Remembering Grandma Essay, Research Paper
We pulled into the gravel driveway a punctual half hour before our expected arrival. Great, I thought, an extra hour I would be waste at my grandparents’. Wasn’t it good enough that I was spending the entire weekend here? Did we have to get there so soon? When you are thirteen, each minute at your grandparents’ is like sitting through an oration of the entire set of the World Book Encyclopedia. Climbing out of the car, my sister and I apathetically walked across the driveway to the brick sidewalk, past the patch of towering sunflowers, and around to the back screen door.
As we opened the squeaky door, we passed from the bright sun of a spring day in Pennsylvania onto the back porch of Grandpa and Grandma’s house. We saw Grandpa’s pants hanging on the far wall, a bushel basket in one corner, and a pail with garden hand tools against another wall. We quietly stepped into the kitchen, as our mother and father trailed behind us with bags in their hands. Immediately I could smell the familiar aroma of pine scented Lysol. Grandma had stood by that product her entire life, and it appeared her senses were weakening, as the smell seemed stronger and stronger each time we visited.
Passing through the narrow kitchen, we stepped into the spacious dining room, dominated by a large, wooden table. “Anyone home? You here Mom?” my mother called out. At that time, Grandma appeared in the door of her bedroom across from where we stood.
“Goodness, gracious! Ya here already?” Grandma said, wiping her wrinkled hands on her faded apron. She began to make her way into the dining room, but before she could move, my mother had dashed across the room and was giving her a hug. Dad, Jessica, and I waited sheepishly across the room, knowing our obligatory hugs were next. When it was my turn, I felt the excessive flab that covered Grandma’s sagging arms as well as her wet lips on my turned cheek. A whiff of her cheap perfume from the local drug store replaced the scent of the Lysol scented air for only a moment.
Grandma was a small woman, not much taller than eleven-year-old Jess, and much shorter than my mother. She had the grayest hair of any old woman I knew, and she always wore it in one of those old-fashioned buns. Her hair was actually quite long. I knew because at night she would comb it out, leaning forward and combing the hair from the back of her head down to the floor in long strokes that looked like they tired her sagging arms. Her clothes nearly matched those worn by the characters of the television show, Little House on the Prairie. Not as if Grandma would know that though, as there was not one television set in the entire house (another deterrent to any amusement I might have had).
It was not long before we were all sitting around the wooden table in the dining room, looking out through the large windows. Grandpa, a man with a figure like Santa Claus, came in from the garden where he was pruning some type of plant that I had never even known existed. Cranky and cantankerous, Grandpa’s first words were, “I thought ya weren’t gonna be here until dinner time.” My dad informed him of a new route he discovered last night while examining the map. “It shaves a solid forty five minutes off your time on the interstate,” Dad bellowed, while Mother and Grandma began to gossip about their friends.

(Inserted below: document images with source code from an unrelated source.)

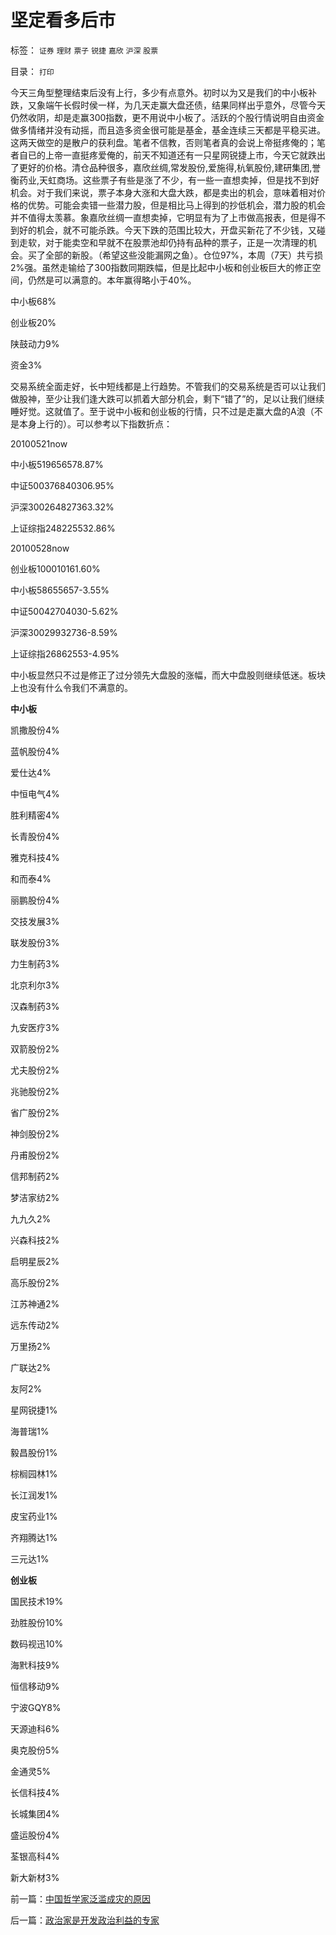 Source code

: # 坚定看多后市

标签： `证券` `理财` `票子` `锐捷` `嘉欣` `沪深` `股票` 

目录： `打印`

今天三角型整理结束后没有上行，多少有点意外。初时以为又是我们的中小板补跌，又象端午长假时侯一样，为几天走赢大盘还债，结果同样出乎意外，尽管今天仍然收阴，却是走赢300指数，更不用说中小板了。活跃的个股行情说明自由资金做多情绪并没有动摇，而且造多资金很可能是基金，基金连续三天都是平稳买进。这两天做空的是散户的获利盘。笔者不信教，否则笔者真的会说上帝挺疼俺的；笔者自已的上帝一直挺疼爱俺的，前天不知道还有一只星网锐捷上市，今天它就跌出了更好的价格。清仓品种很多，嘉欣丝绸,常发股份,爱施得,杭氧股份,建研集团,誉衡药业,天虹商场。这些票子有些是涨了不少，有一些一直想卖掉，但是找不到好机会。对于我们来说，票子本身大涨和大盘大跌，都是卖出的机会，意味着相对价格的优势。可能会卖错一些潜力股，但是相比马上得到的抄低机会，潜力股的机会并不值得太羡慕。象嘉欣丝绸一直想卖掉，它明显有为了上市做高报表，但是得不到好的机会，就不可能杀跌。今天下跌的范围比较大，开盘买新花了不少钱，又碰到走软，对于能卖空和早就不在股票池却仍持有品种的票子，正是一次清理的机会。买了全部的新股。（希望这些没能漏网之鱼）。仓位97%，本周（7天）共亏损2%强。虽然走输给了300指数同期跌幅，但是比起中小板和创业板巨大的修正空间，仍然是可以满意的。本年赢得略小于40%。

中小板68%

创业板20%

陕鼓动力9%

资金3%



交易系统全面走好，长中短线都是上行趋势。不管我们的交易系统是否可以让我们做股神，至少让我们逢大跌可以抓着大部分机会，剩下“错了”的，足以让我们继续睡好觉。这就值了。至于说中小板和创业板的行情，只不过是走赢大盘的A浪（不是本身上行的）。可以参考以下指数折点：

20100521now

中小板519656578.87%

中证500376840306.95%

沪深300264827363.32%

上证综指248225532.86%

20100528now

创业板100010161.60%

中小板58655657-3.55%

中证50042704030-5.62%

沪深30029932736-8.59%

上证综指26862553-4.95%



中小板显然只不过是修正了过分领先大盘股的涨幅，而大中盘股则继续低迷。板块上也没有什么令我们不满意的。

**中小板**

凯撒股份4%

蓝帆股份4%

爱仕达4%

中恒电气4%

胜利精密4%

长青股份4%

雅克科技4%

和而泰4%

丽鹏股份4%

交技发展3%

联发股份3%

力生制药3%

北京利尔3%

汉森制药3%

九安医疗3%

双箭股份2%

尤夫股份2%

兆驰股份2%

省广股份2%

神剑股份2%

丹甫股份2%

信邦制药2%

梦洁家纺2%

九九久2%

兴森科技2%

启明星辰2%

高乐股份2%

江苏神通2%

远东传动2%

万里扬2%

广联达2%

友阿2%

星网锐捷1%

海普瑞1%

毅昌股份1%

棕榈园林1%

长江润发1%

皮宝药业1%

齐翔腾达1%

三元达1%



**创业板**

国民技术19%

劲胜股份10%

数码视迅10%

海黓科技9%

恒信移动9%

宁波GQY8%

天源迪科6%

奥克股份5%

金通灵5%

长信科技4%

长城集团4%

盛运股份4%

荃银高科4%

新大新材3%



前一篇：[中国哲学家泛滥成灾的原因](../../../2010/6/24/中国哲学家泛滥成灾的原因.md)

后一篇：[政治家是开发政治利益的专家](../../../2010/6/25/政治家是开发政治利益的专家.md)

When the clock read 3:30, Grandma made her routine pot of fresh coffee for everyone, adding an egg white to the boiling brew. She always told my sister and me that the egg was put in to make the coffee a drink for kids, but now I know that this was just one of Grandma’s “stories.” Even so, I had been drinking coffee at Grandma’s house for as long as I could remember.

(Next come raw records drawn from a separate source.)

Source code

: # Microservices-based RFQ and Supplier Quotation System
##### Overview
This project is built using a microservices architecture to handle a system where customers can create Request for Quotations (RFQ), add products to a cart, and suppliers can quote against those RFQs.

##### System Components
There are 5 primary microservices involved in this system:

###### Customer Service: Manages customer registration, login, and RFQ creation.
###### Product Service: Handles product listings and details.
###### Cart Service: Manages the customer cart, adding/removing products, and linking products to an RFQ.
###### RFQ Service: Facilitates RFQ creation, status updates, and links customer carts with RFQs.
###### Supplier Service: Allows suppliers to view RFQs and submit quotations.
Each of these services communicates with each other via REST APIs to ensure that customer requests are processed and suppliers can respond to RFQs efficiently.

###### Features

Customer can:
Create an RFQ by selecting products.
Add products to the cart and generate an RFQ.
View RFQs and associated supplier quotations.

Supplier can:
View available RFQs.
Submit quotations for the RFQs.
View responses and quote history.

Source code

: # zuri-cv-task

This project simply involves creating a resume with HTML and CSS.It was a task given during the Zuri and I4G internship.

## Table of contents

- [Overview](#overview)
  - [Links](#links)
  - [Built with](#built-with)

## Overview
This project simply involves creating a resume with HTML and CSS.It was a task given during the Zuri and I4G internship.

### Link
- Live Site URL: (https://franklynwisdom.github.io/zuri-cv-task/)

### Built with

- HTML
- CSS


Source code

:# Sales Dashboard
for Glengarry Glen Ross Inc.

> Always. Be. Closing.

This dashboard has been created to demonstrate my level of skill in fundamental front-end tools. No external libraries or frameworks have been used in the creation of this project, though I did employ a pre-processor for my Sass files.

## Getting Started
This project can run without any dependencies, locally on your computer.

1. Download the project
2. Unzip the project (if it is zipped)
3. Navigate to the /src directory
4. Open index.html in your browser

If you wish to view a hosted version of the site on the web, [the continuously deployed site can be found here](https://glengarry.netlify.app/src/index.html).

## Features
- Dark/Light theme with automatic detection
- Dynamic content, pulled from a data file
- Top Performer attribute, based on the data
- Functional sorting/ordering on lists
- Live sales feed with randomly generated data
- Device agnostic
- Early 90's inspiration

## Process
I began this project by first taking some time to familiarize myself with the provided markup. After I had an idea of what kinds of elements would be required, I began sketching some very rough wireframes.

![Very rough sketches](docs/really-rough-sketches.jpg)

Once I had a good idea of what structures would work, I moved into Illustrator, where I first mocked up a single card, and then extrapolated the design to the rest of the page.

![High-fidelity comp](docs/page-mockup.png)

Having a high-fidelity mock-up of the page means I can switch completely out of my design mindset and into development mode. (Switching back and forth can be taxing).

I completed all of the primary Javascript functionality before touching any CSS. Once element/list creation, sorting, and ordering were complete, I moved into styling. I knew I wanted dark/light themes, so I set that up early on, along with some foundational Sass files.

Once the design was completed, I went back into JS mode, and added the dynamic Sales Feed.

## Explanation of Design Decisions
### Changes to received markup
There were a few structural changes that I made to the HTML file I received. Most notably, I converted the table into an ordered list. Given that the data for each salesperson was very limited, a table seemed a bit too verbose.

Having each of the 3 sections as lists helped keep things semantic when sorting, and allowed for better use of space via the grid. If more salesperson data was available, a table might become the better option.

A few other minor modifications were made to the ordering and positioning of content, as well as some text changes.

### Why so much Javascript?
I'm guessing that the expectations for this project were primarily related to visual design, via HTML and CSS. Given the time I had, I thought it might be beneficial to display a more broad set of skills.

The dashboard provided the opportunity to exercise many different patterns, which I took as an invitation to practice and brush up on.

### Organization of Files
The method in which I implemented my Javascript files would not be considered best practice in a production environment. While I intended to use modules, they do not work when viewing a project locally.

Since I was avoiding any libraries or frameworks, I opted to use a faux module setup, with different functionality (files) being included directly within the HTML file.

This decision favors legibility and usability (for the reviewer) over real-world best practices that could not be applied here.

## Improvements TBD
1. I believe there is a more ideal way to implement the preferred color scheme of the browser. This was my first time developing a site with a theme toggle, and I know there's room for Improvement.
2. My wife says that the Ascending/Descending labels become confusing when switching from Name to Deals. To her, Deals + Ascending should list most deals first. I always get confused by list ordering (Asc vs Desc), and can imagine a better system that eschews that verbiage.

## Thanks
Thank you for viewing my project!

As the conversations continued, Jess and I asked to be excused. The latest endeavors at the local parish were not exactly my idea of a stimulating conversation. “You don’t want some cookies?” Grandma asked. “No, I want to go out to play,” squeaked my little sister. Given permission, she ran through the kitchen to the back porch and out to the yard. I followed just to relieve myself of the mindless prattle.
In a couple of hours we would be back around the table with a platter of hamburgers already in their buns being passed around and another platter of juicy, red tomato slices. By then, my cousins, Don, Beth, Joey, and Lucy would be there, and we would end up spending the evening playing some silly board game like Parcheesi or Monopoly while the adults talked about the other aunts, uncles, and cousins who were not present.
Grandma died in her sleep about five years later when she was eighty-three years old. Her long white hair had been bobbed a few months earlier because it was too much work for her to deal with. Her frame was even more diminished and her arms even more flabby than they were when I was a kid. Grandma joined Grandpa, who had passed on two years before. For the last six months of her life, Grandma lived in a retirement home, but before that, she lived with my family. I can remember Grandma combing her long hair every night, walking in soft slippers, shuffling across the dining room. She lived and died a Catholic and a Democrat. More importantly though, she lived and died the mother of four children, a grandmother of many grandchildren, and a great grandmother to even more.